Prompt: Take the entries that follow and write them out again, word for word.
___ Records for this task ___
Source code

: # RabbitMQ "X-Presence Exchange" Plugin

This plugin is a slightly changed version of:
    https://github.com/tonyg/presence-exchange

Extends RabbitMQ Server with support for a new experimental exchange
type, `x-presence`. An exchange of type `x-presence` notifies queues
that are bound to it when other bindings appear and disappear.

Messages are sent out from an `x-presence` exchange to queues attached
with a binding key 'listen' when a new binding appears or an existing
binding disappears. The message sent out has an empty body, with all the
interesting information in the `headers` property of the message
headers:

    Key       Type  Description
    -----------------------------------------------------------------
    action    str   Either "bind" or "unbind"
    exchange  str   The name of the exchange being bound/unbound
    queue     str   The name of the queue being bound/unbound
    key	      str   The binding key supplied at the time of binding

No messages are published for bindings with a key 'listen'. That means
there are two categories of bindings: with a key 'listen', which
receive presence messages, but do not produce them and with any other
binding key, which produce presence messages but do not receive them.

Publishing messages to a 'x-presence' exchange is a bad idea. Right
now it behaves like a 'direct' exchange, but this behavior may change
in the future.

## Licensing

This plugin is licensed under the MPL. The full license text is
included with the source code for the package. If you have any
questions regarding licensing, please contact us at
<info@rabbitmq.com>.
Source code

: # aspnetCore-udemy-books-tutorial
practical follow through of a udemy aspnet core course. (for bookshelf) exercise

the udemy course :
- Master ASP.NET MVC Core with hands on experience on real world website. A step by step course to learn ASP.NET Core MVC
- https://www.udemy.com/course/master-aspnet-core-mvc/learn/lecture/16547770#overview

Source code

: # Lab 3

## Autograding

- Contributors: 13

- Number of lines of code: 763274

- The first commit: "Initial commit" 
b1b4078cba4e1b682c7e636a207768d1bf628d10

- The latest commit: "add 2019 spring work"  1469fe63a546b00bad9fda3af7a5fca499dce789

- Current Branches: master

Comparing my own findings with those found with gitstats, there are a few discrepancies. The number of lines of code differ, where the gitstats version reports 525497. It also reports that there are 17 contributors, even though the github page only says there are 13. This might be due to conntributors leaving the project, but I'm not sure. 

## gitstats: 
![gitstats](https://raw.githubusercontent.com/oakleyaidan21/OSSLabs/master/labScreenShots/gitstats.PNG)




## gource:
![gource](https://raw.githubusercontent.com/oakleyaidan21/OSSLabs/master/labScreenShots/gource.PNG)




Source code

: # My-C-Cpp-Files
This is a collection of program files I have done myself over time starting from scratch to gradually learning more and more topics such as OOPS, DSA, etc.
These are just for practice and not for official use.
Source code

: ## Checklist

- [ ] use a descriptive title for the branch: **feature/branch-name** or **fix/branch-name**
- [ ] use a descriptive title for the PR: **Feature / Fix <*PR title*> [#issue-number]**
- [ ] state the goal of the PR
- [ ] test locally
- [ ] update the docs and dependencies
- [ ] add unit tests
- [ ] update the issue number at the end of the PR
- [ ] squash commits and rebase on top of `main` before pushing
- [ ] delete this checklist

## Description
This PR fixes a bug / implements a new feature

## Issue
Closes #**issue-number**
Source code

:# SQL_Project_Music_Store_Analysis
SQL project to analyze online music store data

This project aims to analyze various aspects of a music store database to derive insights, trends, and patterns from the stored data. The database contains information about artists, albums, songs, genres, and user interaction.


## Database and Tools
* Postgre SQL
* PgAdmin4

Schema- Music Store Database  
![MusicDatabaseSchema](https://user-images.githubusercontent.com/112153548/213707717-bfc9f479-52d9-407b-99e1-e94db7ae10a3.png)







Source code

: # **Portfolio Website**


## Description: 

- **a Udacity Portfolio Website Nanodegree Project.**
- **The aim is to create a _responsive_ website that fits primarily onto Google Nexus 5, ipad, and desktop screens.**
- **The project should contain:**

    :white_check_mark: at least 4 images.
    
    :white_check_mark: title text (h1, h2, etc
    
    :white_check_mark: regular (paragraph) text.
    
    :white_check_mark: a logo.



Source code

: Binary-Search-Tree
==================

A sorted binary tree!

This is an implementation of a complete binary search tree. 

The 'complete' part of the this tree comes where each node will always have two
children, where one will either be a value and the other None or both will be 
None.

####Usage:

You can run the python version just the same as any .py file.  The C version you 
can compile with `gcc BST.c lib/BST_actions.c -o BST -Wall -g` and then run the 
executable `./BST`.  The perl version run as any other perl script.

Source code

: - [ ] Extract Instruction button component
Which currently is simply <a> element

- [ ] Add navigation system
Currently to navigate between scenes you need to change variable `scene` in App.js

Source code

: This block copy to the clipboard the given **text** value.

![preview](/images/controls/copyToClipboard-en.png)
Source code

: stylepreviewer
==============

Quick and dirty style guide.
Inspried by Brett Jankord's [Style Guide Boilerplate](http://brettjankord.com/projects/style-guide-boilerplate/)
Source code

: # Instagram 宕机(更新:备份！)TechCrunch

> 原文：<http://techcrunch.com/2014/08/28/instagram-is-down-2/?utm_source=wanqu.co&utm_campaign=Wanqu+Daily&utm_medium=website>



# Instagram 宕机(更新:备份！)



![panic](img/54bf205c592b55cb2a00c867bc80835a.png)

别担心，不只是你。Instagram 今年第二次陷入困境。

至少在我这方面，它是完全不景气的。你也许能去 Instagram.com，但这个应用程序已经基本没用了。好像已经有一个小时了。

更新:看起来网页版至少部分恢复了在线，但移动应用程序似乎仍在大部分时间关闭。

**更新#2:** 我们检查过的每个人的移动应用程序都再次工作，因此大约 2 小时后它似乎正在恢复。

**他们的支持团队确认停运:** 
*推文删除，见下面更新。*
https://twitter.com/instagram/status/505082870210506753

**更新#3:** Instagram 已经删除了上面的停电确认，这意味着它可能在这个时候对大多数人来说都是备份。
___
Solution to this problem:
Source code

: # RabbitMQ "X-Presence Exchange" Plugin

This plugin is a slightly changed version of:
    https://github.com/tonyg/presence-exchange

Extends RabbitMQ Server with support for a new experimental exchange
type, `x-presence`. An exchange of type `x-presence` notifies queues
that are bound to it when other bindings appear and disappear.

Messages are sent out from an `x-presence` exchange to queues attached
with a binding key 'listen' when a new binding appears or an existing
binding disappears. The message sent out has an empty body, with all the
interesting information in the `headers` property of the message
headers:

    Key       Type  Description
    -----------------------------------------------------------------
    action    str   Either "bind" or "unbind"
    exchange  str   The name of the exchange being bound/unbound
    queue     str   The name of the queue being bound/unbound
    key	      str   The binding key supplied at the time of binding

No messages are published for bindings with a key 'listen'. That means
there are two categories of bindings: with a key 'listen', which
receive presence messages, but do not produce them and with any other
binding key, which produce presence messages but do not receive them.

Publishing messages to a 'x-presence' exchange is a bad idea. Right
now it behaves like a 'direct' exchange, but this behavior may change
in the future.

## Licensing

This plugin is licensed under the MPL. The full license text is
included with the source code for the package. If you have any
questions regarding licensing, please contact us at
<info@rabbitmq.com>.
Source code

: # aspnetCore-udemy-books-tutorial
practical follow through of a udemy aspnet core course. (for bookshelf) exercise

the udemy course :
- Master ASP.NET MVC Core with hands on experience on real world website. A step by step course to learn ASP.NET Core MVC
- https://www.udemy.com/course/master-aspnet-core-mvc/learn/lecture/16547770#overview

Source code

: # Lab 3

## Autograding

- Contributors: 13

- Number of lines of code: 763274

- The first commit: "Initial commit" 
b1b4078cba4e1b682c7e636a207768d1bf628d10

- The latest commit: "add 2019 spring work"  1469fe63a546b00bad9fda3af7a5fca499dce789

- Current Branches: master

Comparing my own findings with those found with gitstats, there are a few discrepancies. The number of lines of code differ, where the gitstats version reports 525497. It also reports that there are 17 contributors, even though the github page only says there are 13. This might be due to conntributors leaving the project, but I'm not sure. 

## gitstats: 
![gitstats](https://raw.githubusercontent.com/oakleyaidan21/OSSLabs/master/labScreenShots/gitstats.PNG)




## gource:
![gource](https://raw.githubusercontent.com/oakleyaidan21/OSSLabs/master/labScreenShots/gource.PNG)




Source code

: # My-C-Cpp-Files
This is a collection of program files I have done myself over time starting from scratch to gradually learning more and more topics such as OOPS, DSA, etc.
These are just for practice and not for official use.
Source code

: ## Checklist

- [ ] use a descriptive title for the branch: **feature/branch-name** or **fix/branch-name**
- [ ] use a descriptive title for the PR: **Feature / Fix <*PR title*> [#issue-number]**
- [ ] state the goal of the PR
- [ ] test locally
- [ ] update the docs and dependencies
- [ ] add unit tests
- [ ] update the issue number at the end of the PR
- [ ] squash commits and rebase on top of `main` before pushing
- [ ] delete this checklist

## Description
This PR fixes a bug / implements a new feature

## Issue
Closes #**issue-number**
Source code

:# SQL_Project_Music_Store_Analysis
SQL project to analyze online music store data

This project aims to analyze various aspects of a music store database to derive insights, trends, and patterns from the stored data. The database contains information about artists, albums, songs, genres, and user interaction.


## Database and Tools
* Postgre SQL
* PgAdmin4

Schema- Music Store Database  
![MusicDatabaseSchema](https://user-images.githubusercontent.com/112153548/213707717-bfc9f479-52d9-407b-99e1-e94db7ae10a3.png)







Source code

: # **Portfolio Website**


## Description: 

- **a Udacity Portfolio Website Nanodegree Project.**
- **The aim is to create a _responsive_ website that fits primarily onto Google Nexus 5, ipad, and desktop screens.**
- **The project should contain:**

    :white_check_mark: at least 4 images.
    
    :white_check_mark: title text (h1, h2, etc
    
    :white_check_mark: regular (paragraph) text.
    
    :white_check_mark: a logo.



Source code

: Binary-Search-Tree
==================

A sorted binary tree!

This is an implementation of a complete binary search tree. 

The 'complete' part of the this tree comes where each node will always have two
children, where one will either be a value and the other None or both will be 
None.

####Usage:

You can run the python version just the same as any .py file.  The C version you 
can compile with `gcc BST.c lib/BST_actions.c -o BST -Wall -g` and then run the 
executable `./BST`.  The perl version run as any other perl script.

Source code

: - [ ] Extract Instruction button component
Which currently is simply <a> element

- [ ] Add navigation system
Currently to navigate between scenes you need to change variable `scene` in App.js

Source code

: This block copy to the clipboard the given **text** value.

![preview](/images/controls/copyToClipboard-en.png)
Source code

: stylepreviewer
==============

Quick and dirty style guide.
Inspried by Brett Jankord's [Style Guide Boilerplate](http://brettjankord.com/projects/style-guide-boilerplate/)
Source code

: # Instagram 宕机(更新:备份！)TechCrunch

> 原文：<http://techcrunch.com/2014/08/28/instagram-is-down-2/?utm_source=wanqu.co&utm_campaign=Wanqu+Daily&utm_medium=website>



# Instagram 宕机(更新:备份！)



![panic](img/54bf205c592b55cb2a00c867bc80835a.png)

别担心，不只是你。Instagram 今年第二次陷入困境。

至少在我这方面，它是完全不景气的。你也许能去 Instagram.com，但这个应用程序已经基本没用了。好像已经有一个小时了。

更新:看起来网页版至少部分恢复了在线，但移动应用程序似乎仍在大部分时间关闭。

**更新#2:** 我们检查过的每个人的移动应用程序都再次工作，因此大约 2 小时后它似乎正在恢复。

**他们的支持团队确认停运:** 
*推文删除，见下面更新。*
https://twitter.com/instagram/status/505082870210506753

**更新#3:** Instagram 已经删除了上面的停电确认，这意味着它可能在这个时候对大多数人来说都是备份。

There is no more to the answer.